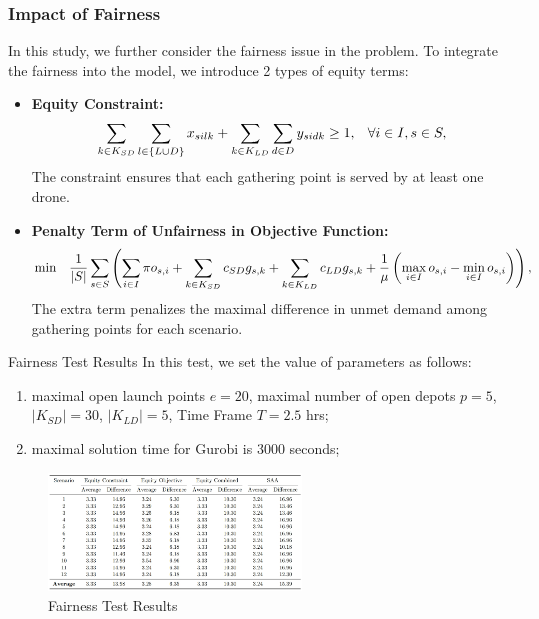\documentclass[aspectratio=169]{beamer}
\begin{document}
\begin{frame}\frametitle{Impact of Fairness}
In this study, we further consider the fairness issue in the problem. To integrate the fairness into the model, we introduce 2 types of equity terms:
\begin{itemize}
    \item \textbf{Equity Constraint:} \\    
    \begin{equation}
        \scriptsize
        \sum_{k \in K_{SD}} \sum_{l \in \{L \cup D\}} x_{silk} +  \sum_{k \in K_{LD}} \sum_{d \in D} y_{sidk}\geq 1, \quad \forall i \in I, s \in S,
        \label{eq:fairness_constraint}
    \end{equation}
    The constraint ensures that each gathering point is served by at least one drone.
    \item \textbf{Penalty Term of Unfairness in Objective Function:} \\
    \begin{equation}
    \scriptsize
        \min \quad \frac{1}{|S|} \sum_{s \in S} \left(\sum_{i \in I} \pi o_{s,i} + \sum_{k \in K_{SD}} c_{SD} g_{s,k} + \sum_{k \in K_{LD}} c_{LD} g_{s,k} + \frac{1}{\mu} \left( \max_{i \in I} o_{s,i} - \min_{i \in I} o_{s,i} \right) \right),
        \label{eq:fairness_objective}
    \end{equation}
    The extra term penalizes the maximal difference in unmet demand among gathering points for each scenario.
\end{itemize}
\end{frame}

\begin{frame}{Fairness Test Results}
In this test, we set the value of parameters as follows:
\begin{enumerate}[label=\arabic*.]
    \item maximal open launch points $e = 20$, maximal number of open depots $p = 5$, $|K_{SD}| = 30$, $|K_{LD}| = 5$, Time Frame $T=2.5$ hrs;
    \item maximal solution time for Gurobi is 3000 seconds;
\end{enumerate}
\begin{figure}
    \centering
    \includegraphics[width=0.6\textwidth]{fig_fairness_test.png}
    \caption{Fairness Test Results}
    \label{fig:fairness_test}
\end{figure}
\end{frame}
\end{document}
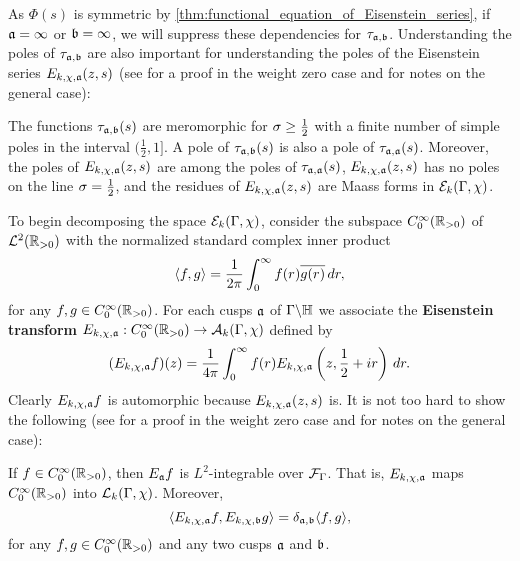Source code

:     As $\Phi(s)$ is symmetric by \cref{thm:functional_equation_of_Eisenstein_series}, if $\mathfrak{a} = \infty$ or $\mathfrak{b} = \infty$, we will suppress these dependencies for $\tau_{\mathfrak{a},\mathfrak{b}}$. Understanding the poles of $\tau_{\mathfrak{a},\mathfrak{b}}$ are also important for understanding the poles of the Eisenstein series $E_{k,\chi,\mathfrak{a}}(z,s)$ (see \cite{iwaniec2002spectral} for a proof in the weight zero case and \cite{duke2002subconvexity} for notes on the general case):

    \begin{theorem}\label{thm:residues_of_Eisenstein_series}
      The functions $\tau_{\mathfrak{a},\mathfrak{b}}(s)$ are meromorphic for $\sigma \ge \frac{1}{2}$ with a finite number of simple poles in the interval $(\frac{1}{2},1]$. A pole of $\tau_{\mathfrak{a},\mathfrak{b}}(s)$ is also a pole of $\tau_{\mathfrak{a},\mathfrak{a}}(s)$. Moreover, the poles of $E_{k,\chi,\mathfrak{a}}(z,s)$ are among the poles of $\tau_{\mathfrak{a},\mathfrak{a}}(s)$, $E_{k,\chi,\mathfrak{a}}(z,s)$ has no poles on the line $\sigma = \frac{1}{2}$, and the residues of $E_{k,\chi,\mathfrak{a}}(z,s)$ are Maass forms in $\mathcal{E}_{k}(\Gamma,\chi)$.
    \end{theorem}

    To begin decomposing the space $\mathcal{E}_{k}(\Gamma,\chi)$, consider the subspace $C_{0}^{\infty}(\mathbb{R}_{> 0})$ of $\mathcal{L}^{2}(\mathbb{R}_{> 0})$ with the normalized standard complex inner product
    \[
      \langle f,g\rangle = \frac{1}{2\pi}\int_{0}^{\infty}f(r)\overline{g(r)}\,dr,
    \]
    for any $f,g \in C_{0}^{\infty}(\mathbb{R}_{> 0})$. For each cusps $\mathfrak{a}$ of $\Gamma\backslash\mathbb{H}$ we associate the \textbf{Eisenstein transform} $E_{k,\chi,\mathfrak{a}}:C_{0}^{\infty}(\mathbb{R}_{> 0}) \to \mathcal{A}_{k}(\Gamma,\chi)$ defined by
    \[
      (E_{k,\chi,\mathfrak{a}}f)(z) = \frac{1}{4\pi}\int_{0}^{\infty}f(r)E_{k,\chi,\mathfrak{a}}\left(z,\frac{1}{2}+ir\right)\,dr.
    \]
    Clearly $E_{k,\chi,\mathfrak{a}}f$ is automorphic because $E_{k,\chi,\mathfrak{a}}(z,s)$ is. It is not too hard to show the following (see \cite{iwaniec2002spectral} for a proof in the weight zero case and \cite{duke2002subconvexity} for notes on the general case):

    \begin{proposition}\label{prop:Eisenstein_transform_property}
      If $f \in C_{0}^{\infty}(\mathbb{R}_{> 0})$, then $E_{\mathfrak{a}}f$ is $L^{2}$-integrable over $\mathcal{F}_{\Gamma}$. That is, $E_{k,\chi,\mathfrak{a}}$ maps $C_{0}^{\infty}(\mathbb{R}_{> 0})$ into $\mathcal{L}_{k}(\Gamma,\chi)$. Moreover,
      \[
        \langle E_{k,\chi,\mathfrak{a}}f,E_{k,\chi,\mathfrak{b}}g\rangle = \delta_{\mathfrak{a},\mathfrak{b}}\langle f,g\rangle,
      \]
      for any $f,g \in C_{0}^{\infty}(\mathbb{R}_{> 0})$ and any two cusps $\mathfrak{a}$ and $\mathfrak{b}$.
    \end{proposition}

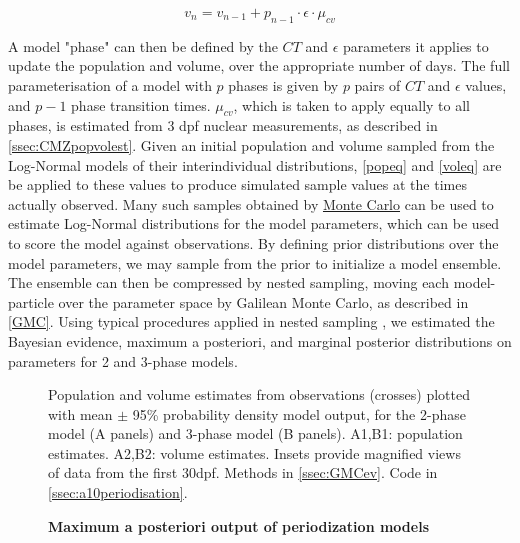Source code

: \begin{equation}
    v_n=v_{n-1} + p_{n-1} \cdot \epsilon \cdot \mu_{cv}
    \label{voleq}
\end{equation}

A model "phase" can then be defined by the $CT$ and $\epsilon$ parameters it applies to update the population and volume, over the appropriate number of days. The full parameterisation of a model with $p$ phases is given by $p$ pairs of $CT$ and $\epsilon$ values, and $p-1$ phase transition times. $\mu_{cv}$, which is taken to apply equally to all phases, is estimated from 3 dpf nuclear measurements, as described in \autoref{ssec:CMZpopvolest}. Given an initial population and volume sampled from the Log-Normal models of their interindividual distributions, \autoref{popeq} and \autoref{voleq} are be applied to these values to produce simulated sample values at the times actually observed. Many such samples obtained by \hyperref[ssec:Montecarlo]{Monte Carlo} can be used to estimate Log-Normal distributions for the model parameters, which can be used to score the model against observations. By defining prior distributions over the model parameters, we may sample from the prior to initialize a model ensemble. The ensemble can then be compressed by nested sampling, moving each model-particle over the parameter space by Galilean Monte Carlo, as described in \autoref{GMC}. Using typical procedures applied in nested sampling \cite{Skilling2006}, we estimated the Bayesian evidence, maximum a posteriori, and marginal posterior distributions on parameters for 2 and 3-phase models.

\begin{figure}[!h]
    \caption{{\bf Maximum a posteriori output of periodization models}}
    \label{phaseMAPout}
    Population and volume estimates from observations (crosses) plotted with mean $\pm$ 95\% probability density model output, for the 2-phase model (A panels) and 3-phase model (B panels). A1,B1: population estimates. A2,B2: volume estimates. Insets provide magnified views of data from the first 30dpf.
    Methods in \autoref{ssec:GMCev}.
    Code in \autoref{ssec:a10periodisation}.
\end{figure}

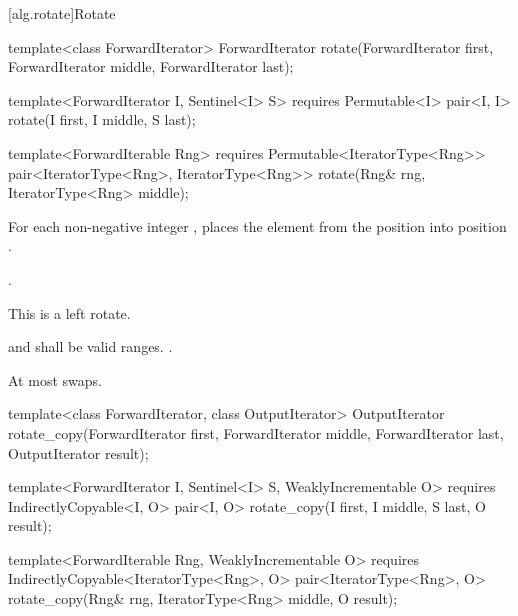 [alg.rotate]{Rotate}

%
\begin{removedblock}
\begin{itemdecl}
template<class ForwardIterator>
  ForwardIterator rotate(ForwardIterator first, ForwardIterator middle,
              ForwardIterator last);
\end{itemdecl}
\end{removedblock}
\begin{addedblock}
\begin{itemdecl}
template<ForwardIterator I, Sentinel<I> S>
  requires Permutable<I>
  pair<I, I> rotate(I first, I middle, S last);

template<ForwardIterable Rng>
  requires Permutable<IteratorType<Rng>>
  pair<IteratorType<Rng>, IteratorType<Rng>>
    rotate(Rng& rng, IteratorType<Rng> middle);
\end{itemdecl}
\end{addedblock}

\begin{itemdescr}
\pnum
\effects
For each non-negative integer
,
places the element from the position
into position
.


\pnum
\returns {}.

\pnum
\notes
This is a left rotate.

\pnum
\requires
{}
and
shall be valid ranges.
.

\pnum
\complexity
At most
swaps.
\end{itemdescr}

%
\begin{removedblock}
\begin{itemdecl}
template<class ForwardIterator, class OutputIterator>
  OutputIterator
    rotate_copy(ForwardIterator first, ForwardIterator middle,
                ForwardIterator last, OutputIterator result);
\end{itemdecl}
\end{removedblock}
\begin{addedblock}
\begin{itemdecl}
template<ForwardIterator I, Sentinel<I> S, WeaklyIncrementable O>
  requires IndirectlyCopyable<I, O>
  pair<I, O>
    rotate_copy(I first, I middle, S last, O result);

template<ForwardIterable Rng, WeaklyIncrementable O>
  requires IndirectlyCopyable<IteratorType<Rng>, O>
  pair<IteratorType<Rng>, O>
    rotate_copy(Rng& rng, IteratorType<Rng> middle, O result);
\end{itemdecl}
\end{addedblock}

────────────────────

• WHAT YOU SHOULD DO:
Would you filter the entries above and keep each line that has the word "also"?

• COMPLETED TASK:
:     As $\Phi(s)$ is symmetric by \cref{thm:functional_equation_of_Eisenstein_series}, if $\mathfrak{a} = \infty$ or $\mathfrak{b} = \infty$, we will suppress these dependencies for $\tau_{\mathfrak{a},\mathfrak{b}}$. Understanding the poles of $\tau_{\mathfrak{a},\mathfrak{b}}$ are also important for understanding the poles of the Eisenstein series $E_{k,\chi,\mathfrak{a}}(z,s)$ (see \cite{iwaniec2002spectral} for a proof in the weight zero case and \cite{duke2002subconvexity} for notes on the general case):
      The functions $\tau_{\mathfrak{a},\mathfrak{b}}(s)$ are meromorphic for $\sigma \ge \frac{1}{2}$ with a finite number of simple poles in the interval $(\frac{1}{2},1]$. A pole of $\tau_{\mathfrak{a},\mathfrak{b}}(s)$ is also a pole of $\tau_{\mathfrak{a},\mathfrak{a}}(s)$. Moreover, the poles of $E_{k,\chi,\mathfrak{a}}(z,s)$ are among the poles of $\tau_{\mathfrak{a},\mathfrak{a}}(s)$, $E_{k,\chi,\mathfrak{a}}(z,s)$ has no poles on the line $\sigma = \frac{1}{2}$, and the residues of $E_{k,\chi,\mathfrak{a}}(z,s)$ are Maass forms in $\mathcal{E}_{k}(\Gamma,\chi)$.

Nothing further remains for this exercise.